In other words, fmod works fine, but you do not give it the input that you consider yourself to be.
Edit: Your own implementation gives the correct answer, because it is less accurate, believe it or not. First of all, note that fmod calculates the remainder without any rounding error; the only source of inaccuracy is a presentation error introduced using a value of 0.1 . Now let's look at your implementation and see how the rounding error that it carries exactly cancels the presentation error.
Rate a - floor(a/n) * n one step at a time, keeping track of the exact values ββcalculated at each step:
First we estimate 1.0/n , where n is the closest double precision approximation to 0.1 , as shown above. The result of this division is approximately equal to:
9.999999999999999444888487687421760603063276150363492645647081359...
Please note that this value is not a double precision representable number, therefore it is rounded. To see how this rounding occurs, let's look at a number in binary instead of decimal:
1001.1111111111111111111111111111111111111111111111111 10110000000...

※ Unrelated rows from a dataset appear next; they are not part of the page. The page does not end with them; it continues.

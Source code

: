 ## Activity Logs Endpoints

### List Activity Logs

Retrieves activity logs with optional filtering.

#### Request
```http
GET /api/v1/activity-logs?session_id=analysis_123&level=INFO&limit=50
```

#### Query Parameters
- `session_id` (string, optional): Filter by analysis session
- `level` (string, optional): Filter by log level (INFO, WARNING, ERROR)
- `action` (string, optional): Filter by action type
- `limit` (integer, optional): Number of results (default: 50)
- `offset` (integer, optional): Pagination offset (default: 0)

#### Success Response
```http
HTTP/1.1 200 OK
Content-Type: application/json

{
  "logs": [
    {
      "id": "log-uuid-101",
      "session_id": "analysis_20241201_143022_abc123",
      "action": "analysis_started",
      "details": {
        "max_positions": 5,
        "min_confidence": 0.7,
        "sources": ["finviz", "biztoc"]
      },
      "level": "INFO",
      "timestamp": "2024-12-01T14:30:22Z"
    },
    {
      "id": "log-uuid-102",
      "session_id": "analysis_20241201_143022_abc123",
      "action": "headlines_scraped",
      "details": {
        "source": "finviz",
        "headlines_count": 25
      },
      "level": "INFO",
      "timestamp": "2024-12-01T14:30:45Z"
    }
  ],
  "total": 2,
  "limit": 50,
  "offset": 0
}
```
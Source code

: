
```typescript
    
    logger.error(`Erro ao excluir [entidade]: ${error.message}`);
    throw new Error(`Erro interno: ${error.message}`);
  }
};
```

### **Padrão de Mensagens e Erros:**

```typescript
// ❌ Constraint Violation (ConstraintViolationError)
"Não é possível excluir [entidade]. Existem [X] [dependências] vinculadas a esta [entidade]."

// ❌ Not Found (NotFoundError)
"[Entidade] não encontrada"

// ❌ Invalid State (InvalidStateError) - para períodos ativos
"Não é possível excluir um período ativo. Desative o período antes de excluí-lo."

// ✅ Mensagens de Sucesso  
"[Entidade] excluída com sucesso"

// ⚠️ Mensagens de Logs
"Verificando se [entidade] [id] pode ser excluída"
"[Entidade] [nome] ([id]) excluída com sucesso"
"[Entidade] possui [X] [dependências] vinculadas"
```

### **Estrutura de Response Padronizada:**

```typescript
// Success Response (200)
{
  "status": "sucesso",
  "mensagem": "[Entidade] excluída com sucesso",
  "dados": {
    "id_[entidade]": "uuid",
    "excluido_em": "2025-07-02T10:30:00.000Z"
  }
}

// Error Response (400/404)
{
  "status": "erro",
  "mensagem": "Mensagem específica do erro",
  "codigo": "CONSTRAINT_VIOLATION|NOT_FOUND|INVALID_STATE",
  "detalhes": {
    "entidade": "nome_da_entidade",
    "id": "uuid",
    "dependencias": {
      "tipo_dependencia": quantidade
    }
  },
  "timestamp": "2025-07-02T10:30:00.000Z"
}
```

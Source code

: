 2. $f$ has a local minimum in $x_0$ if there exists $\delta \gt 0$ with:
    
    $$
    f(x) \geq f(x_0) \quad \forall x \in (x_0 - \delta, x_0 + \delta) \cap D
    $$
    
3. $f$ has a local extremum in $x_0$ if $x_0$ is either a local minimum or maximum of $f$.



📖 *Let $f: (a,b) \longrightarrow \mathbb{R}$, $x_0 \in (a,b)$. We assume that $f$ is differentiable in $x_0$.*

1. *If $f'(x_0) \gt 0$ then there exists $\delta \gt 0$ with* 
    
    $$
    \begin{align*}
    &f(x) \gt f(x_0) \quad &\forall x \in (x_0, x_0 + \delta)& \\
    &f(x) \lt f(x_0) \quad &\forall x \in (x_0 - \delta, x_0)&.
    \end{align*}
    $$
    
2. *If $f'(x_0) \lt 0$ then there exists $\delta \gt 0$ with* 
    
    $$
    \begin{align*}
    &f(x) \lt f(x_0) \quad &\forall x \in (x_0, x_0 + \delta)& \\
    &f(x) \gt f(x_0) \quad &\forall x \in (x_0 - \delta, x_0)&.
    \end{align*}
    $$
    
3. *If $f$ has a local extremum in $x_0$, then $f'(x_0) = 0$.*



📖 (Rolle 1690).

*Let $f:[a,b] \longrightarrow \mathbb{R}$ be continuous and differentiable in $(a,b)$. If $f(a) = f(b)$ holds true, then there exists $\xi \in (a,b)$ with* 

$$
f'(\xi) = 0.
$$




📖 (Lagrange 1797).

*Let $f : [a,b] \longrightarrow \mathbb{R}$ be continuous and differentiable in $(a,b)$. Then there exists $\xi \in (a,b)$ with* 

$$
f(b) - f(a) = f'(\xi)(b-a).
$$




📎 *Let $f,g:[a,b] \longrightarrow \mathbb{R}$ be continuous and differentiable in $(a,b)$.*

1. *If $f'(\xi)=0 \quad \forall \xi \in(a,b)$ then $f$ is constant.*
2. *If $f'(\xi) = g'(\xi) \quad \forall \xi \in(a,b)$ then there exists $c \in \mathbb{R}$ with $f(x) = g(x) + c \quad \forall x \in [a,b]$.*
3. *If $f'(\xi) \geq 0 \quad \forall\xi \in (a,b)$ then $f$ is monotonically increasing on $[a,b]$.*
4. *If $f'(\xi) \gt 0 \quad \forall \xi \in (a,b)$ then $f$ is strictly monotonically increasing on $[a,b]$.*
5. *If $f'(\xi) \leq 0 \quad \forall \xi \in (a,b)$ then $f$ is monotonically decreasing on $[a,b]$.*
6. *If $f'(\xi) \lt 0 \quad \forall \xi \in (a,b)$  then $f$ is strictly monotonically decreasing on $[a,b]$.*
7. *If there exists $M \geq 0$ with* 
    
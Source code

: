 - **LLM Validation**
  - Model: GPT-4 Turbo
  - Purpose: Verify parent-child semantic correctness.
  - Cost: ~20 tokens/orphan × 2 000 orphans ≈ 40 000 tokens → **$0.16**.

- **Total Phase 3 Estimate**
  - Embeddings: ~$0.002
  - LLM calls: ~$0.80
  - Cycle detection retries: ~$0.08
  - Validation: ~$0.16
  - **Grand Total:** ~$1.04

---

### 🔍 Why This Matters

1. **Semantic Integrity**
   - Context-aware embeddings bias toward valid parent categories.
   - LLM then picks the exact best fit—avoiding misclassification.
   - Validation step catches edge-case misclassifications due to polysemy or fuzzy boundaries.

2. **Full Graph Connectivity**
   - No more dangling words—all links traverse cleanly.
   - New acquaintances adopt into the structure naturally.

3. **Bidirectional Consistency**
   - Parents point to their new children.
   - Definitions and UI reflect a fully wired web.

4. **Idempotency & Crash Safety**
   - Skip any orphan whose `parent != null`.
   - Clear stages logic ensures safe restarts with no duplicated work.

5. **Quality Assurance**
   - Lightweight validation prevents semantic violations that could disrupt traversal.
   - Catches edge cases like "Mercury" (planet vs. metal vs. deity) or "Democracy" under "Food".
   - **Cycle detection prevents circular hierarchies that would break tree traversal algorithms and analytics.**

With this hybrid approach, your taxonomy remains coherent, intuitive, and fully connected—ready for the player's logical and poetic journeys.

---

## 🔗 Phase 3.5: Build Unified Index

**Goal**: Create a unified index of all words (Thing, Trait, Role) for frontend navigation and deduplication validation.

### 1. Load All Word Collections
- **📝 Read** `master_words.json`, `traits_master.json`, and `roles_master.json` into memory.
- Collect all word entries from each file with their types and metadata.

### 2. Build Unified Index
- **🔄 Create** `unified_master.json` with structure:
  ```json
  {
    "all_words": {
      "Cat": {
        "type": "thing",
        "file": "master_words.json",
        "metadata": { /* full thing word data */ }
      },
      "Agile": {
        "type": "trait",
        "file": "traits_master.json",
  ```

The space indicates where rounding to double precision occurs. Since the part after the round point is larger than the exact half point, this value is rounded to an accuracy of 10 .
floor(10.0) is expected to be 10.0 . So all that remains is to calculate 1.0 - 10.0*0.1 .
In binary terms, the exact value is 10.0 * 0.1 :
1.0000000000000000000000000000000000000000000000000000 0100
again, this value does not appear to be double, and therefore is rounded at the position indicated by a space. This time it is rounded to the precision of 1.0 , so the final calculation is 1.0 - 1.0 , which of course is 0.0 .
There are two rounding errors in your implementation that exactly eliminate the error in representing the value 0.1 . fmod , by contrast, is always accurate (at least on platforms with a good number library) and produces a 0.1 representation error.